The system is also able to recognise patterns in level changes, so she can act in advance. She learned that her glucose reading tends to shoot up from 2pm to 6pm on weekdays.
“Doctors told me how stress affects your blood glucose but none could specifically explain how big that impact was,” she says. The new data suggests her job affects her blood sugar levels, and that on weekends she requires a third less insulin than on weekdays.
What was the connection? Her boss in Germany wakes up and calls her between 2pm and 6pm – which coincides with higher stress levels and glucose levels. “Now I can live with it: at 2pm I inject insulin in advance, I know that if I don’t, my blood glucose will rise,” Shum says.
She now leads a more normal life. Since she stabilised in the past year, her doctor has given her the green light to try for a baby. That prospect was too dangerous to consider before. “Now I can make my own choice,” she says.

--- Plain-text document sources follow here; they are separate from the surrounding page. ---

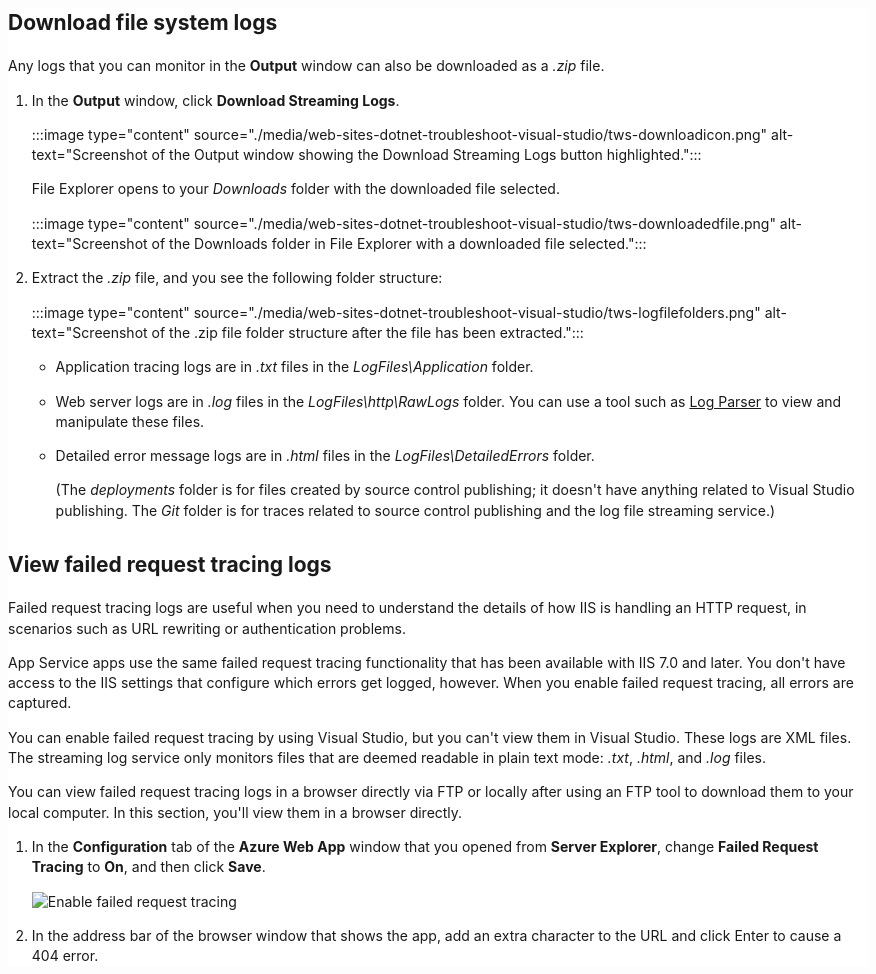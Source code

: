 ## <a name="downloadlogs"></a>Download file system logs
Any logs that you can monitor in the **Output** window can also be downloaded as a *.zip* file.

1. In the **Output** window, click **Download Streaming Logs**.

    :::image type="content" source="./media/web-sites-dotnet-troubleshoot-visual-studio/tws-downloadicon.png" alt-text="Screenshot of the Output window showing the Download Streaming Logs button highlighted.":::

    File Explorer opens to your *Downloads* folder with the downloaded file selected.

    :::image type="content" source="./media/web-sites-dotnet-troubleshoot-visual-studio/tws-downloadedfile.png" alt-text="Screenshot of the Downloads folder in File Explorer with a downloaded file selected.":::

2. Extract the *.zip* file, and you see the following folder structure:

    :::image type="content" source="./media/web-sites-dotnet-troubleshoot-visual-studio/tws-logfilefolders.png" alt-text="Screenshot of the .zip file folder structure after the file has been extracted.":::

   * Application tracing logs are in *.txt* files in the *LogFiles\Application* folder.
   * Web server logs are in *.log* files in the *LogFiles\http\RawLogs* folder. You can use a tool such as [Log Parser](https://www.iis.net/downloads/community/2010/04/log-parser-22) to view and manipulate these files.
   * Detailed error message logs are in *.html* files in the *LogFiles\DetailedErrors* folder.

     (The *deployments* folder is for files created by source control publishing; it doesn't have anything related to Visual Studio publishing. The *Git* folder is for traces related to source control publishing and the log file streaming service.)  


## <a name="failedrequestlogs"></a>View failed request tracing logs
Failed request tracing logs are useful when you need to understand the details of how IIS is handling an HTTP request, in scenarios such as URL rewriting or authentication problems.

App Service apps use the same failed request tracing functionality that has been available with IIS 7.0 and later. You don't have access to the IIS settings that configure which errors get logged, however. When you enable failed request tracing, all errors are captured.

You can enable failed request tracing by using Visual Studio, but you can't view them in Visual Studio. These logs are XML files. The streaming log service only monitors files that are deemed readable in plain text mode:  *.txt*, *.html*, and *.log* files.

You can view failed request tracing logs in a browser directly via FTP or locally after using an FTP tool to download them to your local computer. In this section, you'll view them in a browser directly.

1. In the **Configuration** tab of the **Azure Web App** window that you opened from **Server Explorer**, change **Failed Request Tracing** to **On**, and then click **Save**.

    ![Enable failed request tracing](./media/web-sites-dotnet-troubleshoot-visual-studio/tws-failedrequeston.png)
2. In the address bar of the browser window that shows the app, add an extra character to the URL and click Enter to cause a 404 error.
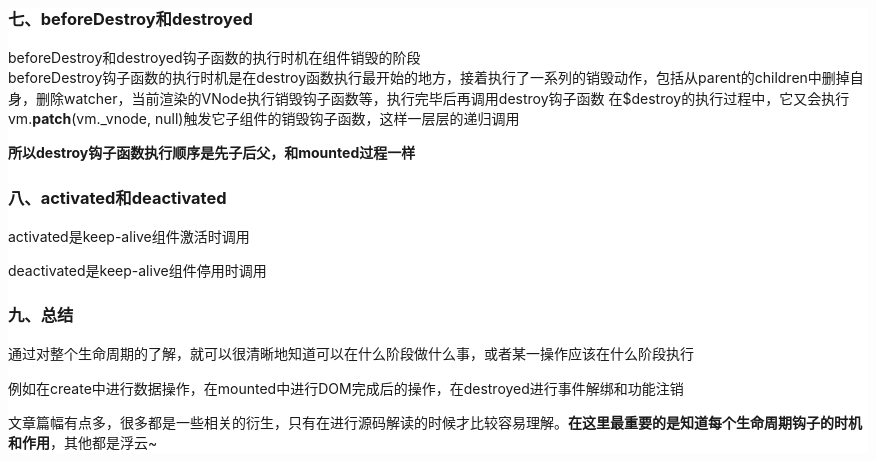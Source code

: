
### 七、beforeDestroy和destroyed
beforeDestroy和destroyed钩子函数的执行时机在组件销毁的阶段  
beforeDestroy钩子函数的执行时机是在destroy函数执行最开始的地方，接着执行了一系列的销毁动作，包括从parent的children中删掉自身，删除watcher，当前渲染的VNode执行销毁钩子函数等，执行完毕后再调用destroy钩子函数
在$destroy的执行过程中，它又会执行vm.__patch__(vm._vnode, null)触发它子组件的销毁钩子函数，这样一层层的递归调用

**所以destroy钩子函数执行顺序是先子后父，和mounted过程一样**

### 八、activated和deactivated
activated是keep-alive组件激活时调用

deactivated是keep-alive组件停用时调用

### 九、总结
通过对整个生命周期的了解，就可以很清晰地知道可以在什么阶段做什么事，或者某一操作应该在什么阶段执行

例如在create中进行数据操作，在mounted中进行DOM完成后的操作，在destroyed进行事件解绑和功能注销

文章篇幅有点多，很多都是一些相关的衍生，只有在进行源码解读的时候才比较容易理解。**在这里最重要的是知道每个生命周期钩子的时机和作用**，其他都是浮云~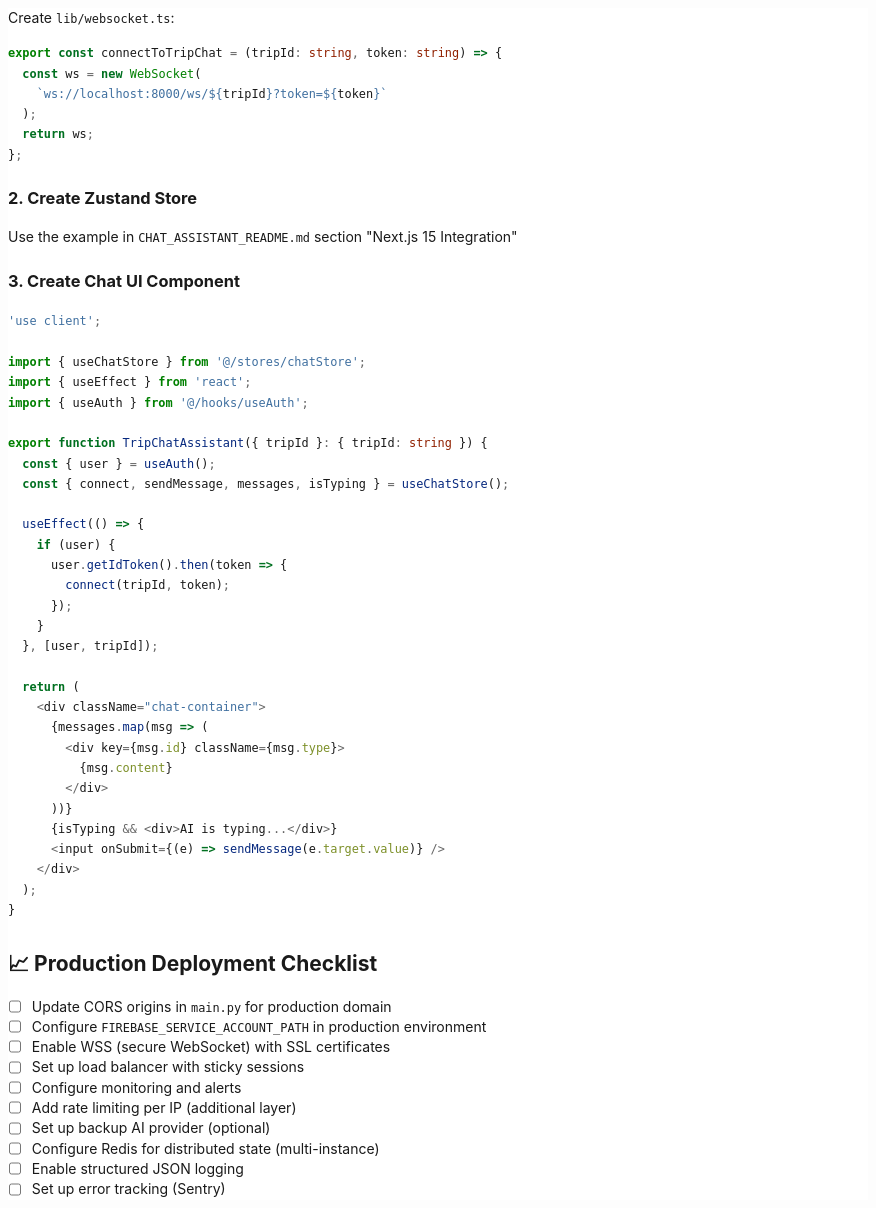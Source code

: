 Create `lib/websocket.ts`:

```typescript
export const connectToTripChat = (tripId: string, token: string) => {
  const ws = new WebSocket(
    `ws://localhost:8000/ws/${tripId}?token=${token}`
  );
  return ws;
};
```

### 2. Create Zustand Store

Use the example in `CHAT_ASSISTANT_README.md` section "Next.js 15 Integration"

### 3. Create Chat UI Component

```typescript
'use client';

import { useChatStore } from '@/stores/chatStore';
import { useEffect } from 'react';
import { useAuth } from '@/hooks/useAuth';

export function TripChatAssistant({ tripId }: { tripId: string }) {
  const { user } = useAuth();
  const { connect, sendMessage, messages, isTyping } = useChatStore();
  
  useEffect(() => {
    if (user) {
      user.getIdToken().then(token => {
        connect(tripId, token);
      });
    }
  }, [user, tripId]);
  
  return (
    <div className="chat-container">
      {messages.map(msg => (
        <div key={msg.id} className={msg.type}>
          {msg.content}
        </div>
      ))}
      {isTyping && <div>AI is typing...</div>}
      <input onSubmit={(e) => sendMessage(e.target.value)} />
    </div>
  );
}
```

## 📈 Production Deployment Checklist

- [ ] Update CORS origins in `main.py` for production domain
- [ ] Configure `FIREBASE_SERVICE_ACCOUNT_PATH` in production environment
- [ ] Enable WSS (secure WebSocket) with SSL certificates
- [ ] Set up load balancer with sticky sessions
- [ ] Configure monitoring and alerts
- [ ] Add rate limiting per IP (additional layer)
- [ ] Set up backup AI provider (optional)
- [ ] Configure Redis for distributed state (multi-instance)
- [ ] Enable structured JSON logging
- [ ] Set up error tracking (Sentry)
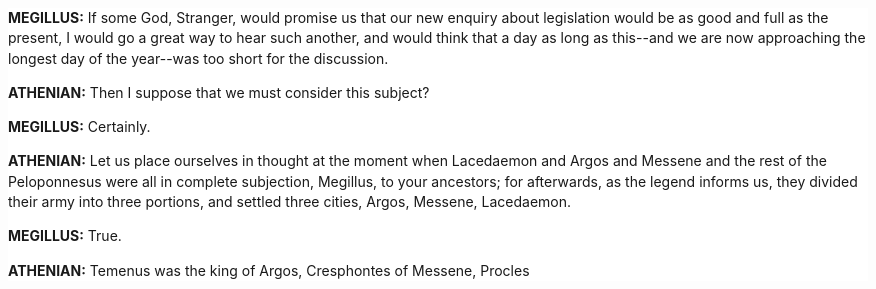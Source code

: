 **MEGILLUS:** If some God, Stranger, would promise us that our new enquiry
about legislation would be as good and full as the present, I would go
a great way to hear such another, and would think that a day as long as
this--and we are now approaching the longest day of the year--was too
short for the discussion.

**ATHENIAN:** Then I suppose that we must consider this subject?

**MEGILLUS:** Certainly.

**ATHENIAN:** Let us place ourselves in thought at the moment when
Lacedaemon and Argos and Messene and the rest of the Peloponnesus were
all in complete subjection, Megillus, to your ancestors; for afterwards,
as the legend informs us, they divided their army into three portions,
and settled three cities, Argos, Messene, Lacedaemon.

**MEGILLUS:** True.

**ATHENIAN:** Temenus was the king of Argos, Cresphontes of Messene, Procles
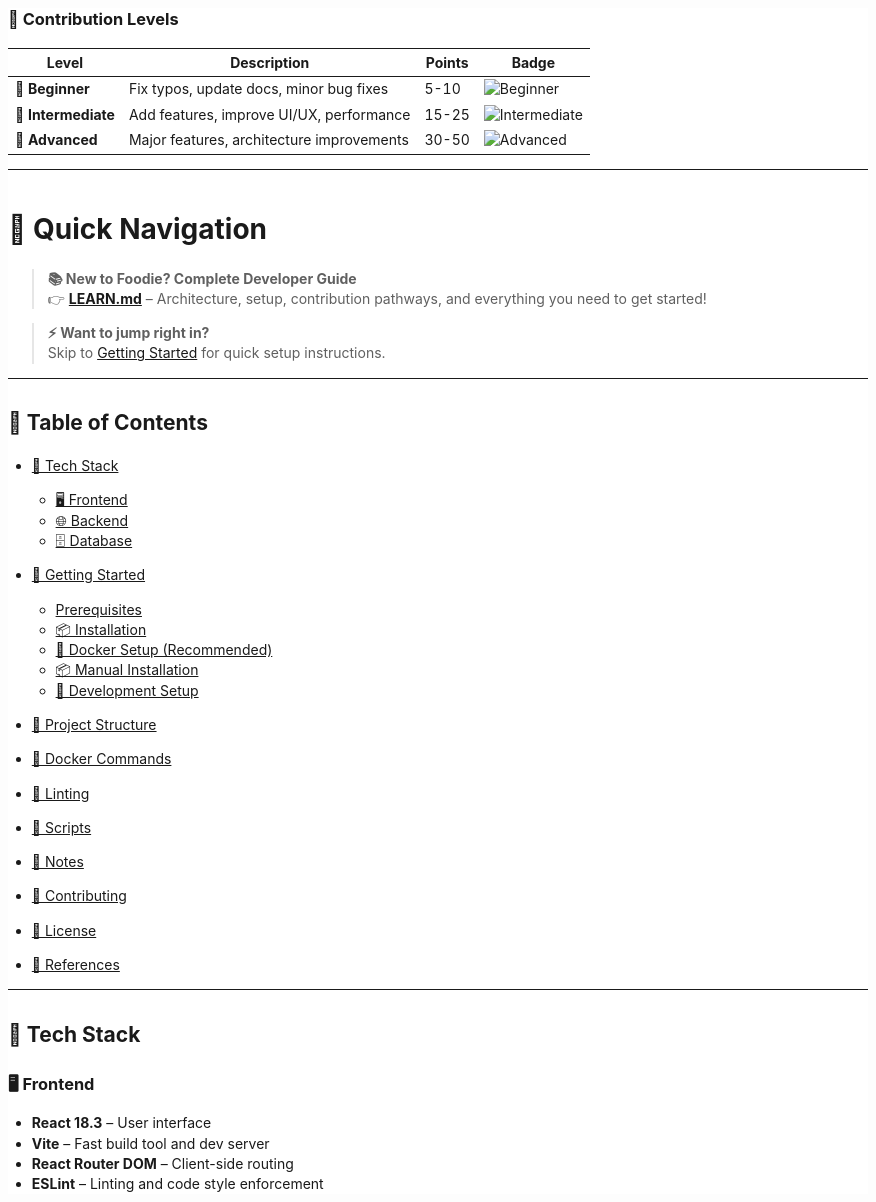 ### 🎯 **Contribution Levels**
| Level | Description | Points | Badge |
|-------|-------------|--------|-------|
| 🥉 **Beginner** | Fix typos, update docs, minor bug fixes | 5-10 | ![Beginner](https://img.shields.io/badge/Level-Beginner-green) |
| 🥈 **Intermediate** | Add features, improve UI/UX, performance | 15-25 | ![Intermediate](https://img.shields.io/badge/Level-Intermediate-blue) |
| 🥇 **Advanced** | Major features, architecture improvements | 30-50 | ![Advanced](https://img.shields.io/badge/Level-Advanced-red) |
---
# 🚀 Quick Navigation 

> **📚 New to Foodie? Complete Developer Guide**  
> 👉 **[LEARN.md](./LEARN.md)** – Architecture, setup, contribution pathways, and everything you need to get started!

> **⚡ Want to jump right in?**  
> Skip to [Getting Started](#-getting-started) for quick setup instructions.

---
## 📑 Table of Contents

* [🔧 Tech Stack](#-tech-stack)

  * [🖥️ Frontend](#️-frontend)
  * [🌐 Backend](#-backend)
  * [🗄️ Database](#️-database)
* [🚀 Getting Started](#-getting-started)

  * [Prerequisites](#prerequisites)
  * [📦 Installation](#-installation)
  * [🐳 Docker Setup (Recommended)](#-docker-setup-recommended)
  * [📦 Manual Installation](#-manual-installation)
  * [🔧 Development Setup](#-development-setup)
* [📁 Project Structure](#-project-structure)
* [🐳 Docker Commands](#-docker-commands)
* [🧪 Linting](#-linting)
* [🧰 Scripts](#-scripts)
* [📝 Notes](#-notes)
* [🤝 Contributing](#-contributing)
* [📄 License](#-license)
* [🔗 References](#-references)

---
## 🔧 Tech Stack

### 🖥️ Frontend

* **React 18.3** – User interface
* **Vite** – Fast build tool and dev server
* **React Router DOM** – Client-side routing
* **ESLint** – Linting and code style enforcement
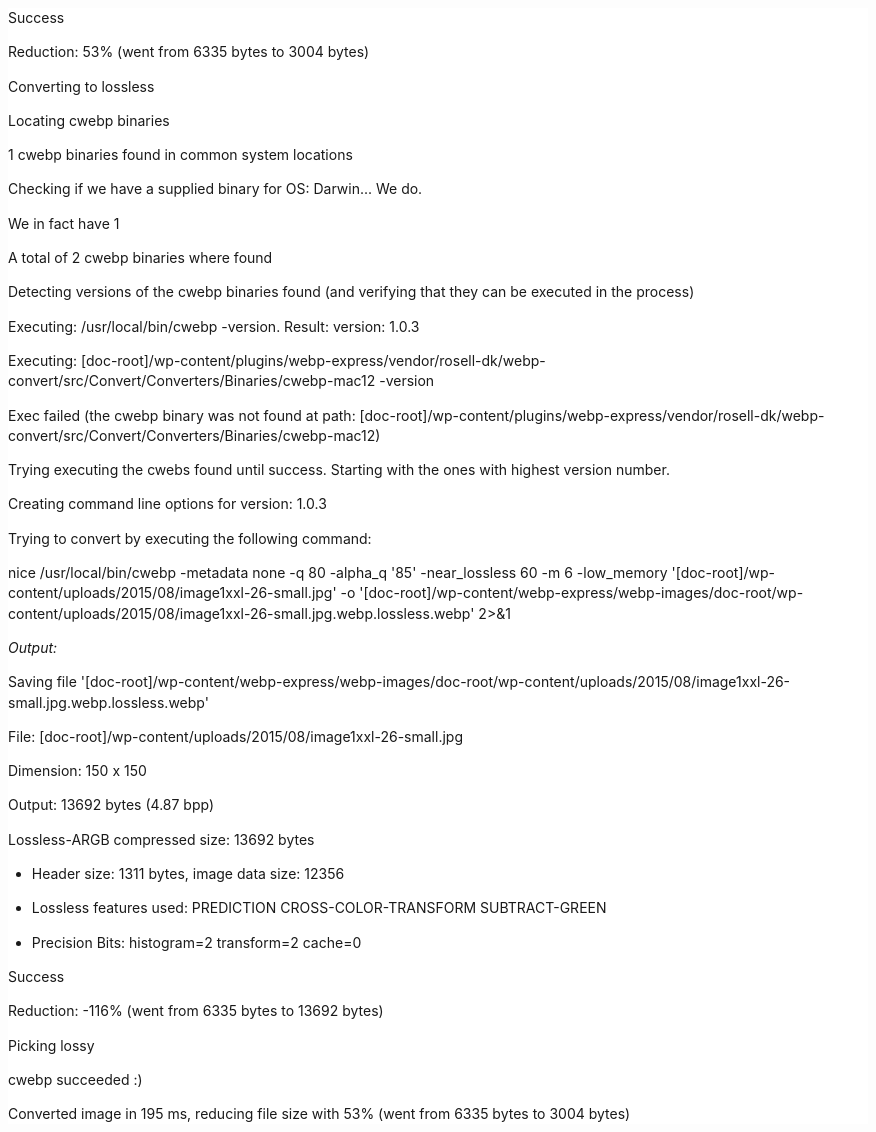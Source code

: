 Success

Reduction: 53% (went from 6335 bytes to 3004 bytes)


Converting to lossless

Locating cwebp binaries

1 cwebp binaries found in common system locations

Checking if we have a supplied binary for OS: Darwin... We do.

We in fact have 1

A total of 2 cwebp binaries where found

Detecting versions of the cwebp binaries found (and verifying that they can be executed in the process)

Executing: /usr/local/bin/cwebp -version. Result: version: 1.0.3

Executing: [doc-root]/wp-content/plugins/webp-express/vendor/rosell-dk/webp-convert/src/Convert/Converters/Binaries/cwebp-mac12 -version

Exec failed (the cwebp binary was not found at path: [doc-root]/wp-content/plugins/webp-express/vendor/rosell-dk/webp-convert/src/Convert/Converters/Binaries/cwebp-mac12)

Trying executing the cwebs found until success. Starting with the ones with highest version number.

Creating command line options for version: 1.0.3

Trying to convert by executing the following command:

nice /usr/local/bin/cwebp -metadata none -q 80 -alpha_q '85' -near_lossless 60 -m 6 -low_memory '[doc-root]/wp-content/uploads/2015/08/image1xxl-26-small.jpg' -o '[doc-root]/wp-content/webp-express/webp-images/doc-root/wp-content/uploads/2015/08/image1xxl-26-small.jpg.webp.lossless.webp' 2>&1


*Output:* 

Saving file '[doc-root]/wp-content/webp-express/webp-images/doc-root/wp-content/uploads/2015/08/image1xxl-26-small.jpg.webp.lossless.webp'

File:      [doc-root]/wp-content/uploads/2015/08/image1xxl-26-small.jpg

Dimension: 150 x 150

Output:    13692 bytes (4.87 bpp)

Lossless-ARGB compressed size: 13692 bytes

  * Header size: 1311 bytes, image data size: 12356

  * Lossless features used: PREDICTION CROSS-COLOR-TRANSFORM SUBTRACT-GREEN

  * Precision Bits: histogram=2 transform=2 cache=0


Success

Reduction: -116% (went from 6335 bytes to 13692 bytes)


Picking lossy

cwebp succeeded :)


Converted image in 195 ms, reducing file size with 53% (went from 6335 bytes to 3004 bytes)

For Zoe Lister, a 14-year-old with Type 1 diabetes, and an adopter of this device for two years, this technology shed much insight on sport’s impact on her body. “I’ve learned that with exercise my [glucose] level goes up then it goes down whereas before I thought whenever I did exercise I thought my glucose level just went down,” she says.
Netball and basketball in particular made her glucose drop quickly, so she has more food, particularly carbohydrates, before her games or brings extra snacks to eat during breaks.
She relishes the fact she doesn’t have to endure numb fingers any more from the traditional finger-pricking method, or the hassles of carrying around a bulky device with multiple components, including needles and swabs. She has misplaced various bits while setting up the system while travelling in planes or on lunch breaks at school.
In the cafeteria during meals, she no longer worries about entangling her machine components with friends’ stuff at the table. “I don’t have to go to the side where everyone would look at me.” She continues: “It’s so easy to do it now that nobody notices it, so I fit in more.”
The ease of this system means both women check their glucose more frequently, as often as 15 times a day, without blood, sweat or tears.